[Entries supplied]:
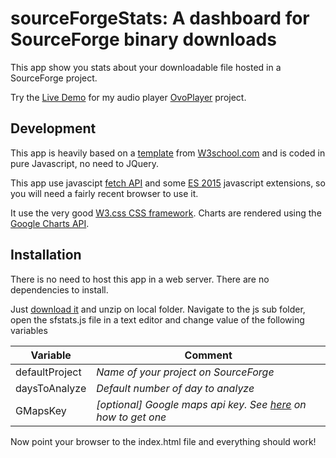 # sourceForgeStats: A dashboard for SourceForge binary downloads

This app show you stats about your downloadable file hosted in a SourceForge project.

Try the [Live Demo](https://varianus.github.io/sourceForgeStats/) for my audio player [OvoPlayer](https://sourceforge.net/projects/ovoplayer) project.

## Development 

This app is heavily based on a [template](https://www.w3schools.com/w3css/tryw3css_templates_analytics.htm) from [W3school.com](https://www.w3school.com) and is coded in pure Javascript, no need to JQuery.

This app use javascipt [fetch API](https://developer.mozilla.org/en-US/docs/Web/API/Fetch_API) and some [ES 2015](http://www.ecma-international.org/ecma-262/6.0/) javascript extensions, so you will need a fairly recent browser to use it.

It use the very good [W3.css CSS framework](https://www.w3schools.com/w3css/).
Charts are rendered using the [Google Charts API](https://developers.google.com/chart/).

## Installation 

There is no need to host this app in a web server. There are no dependencies to install.

Just [download it](https://github.com/varianus/sourceForgeStats/archive/master.zip) and unzip on local folder.
Navigate to the js sub folder, open the sfstats.js file  in a text editor and change value of the following variables

Variable|Comment
-----|------
defaultProject|*Name of your project on SourceForge*
daysToAnalyze|*Default number of day to analyze*
GMapsKey|*[optional] Google maps api key. See [here](https://developers.google.com/maps/documentation/javascript/get-api-key) on how to get one*
 
Now point your browser to the index.html file and everything should work!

[Instructions for the task]: Show the lines of the records that contain the word "your".

[Solution below]:
This app show you stats about your downloadable file hosted in a SourceForge project.
defaultProject|*Name of your project on SourceForge*
Now point your browser to the index.html file and everything should work!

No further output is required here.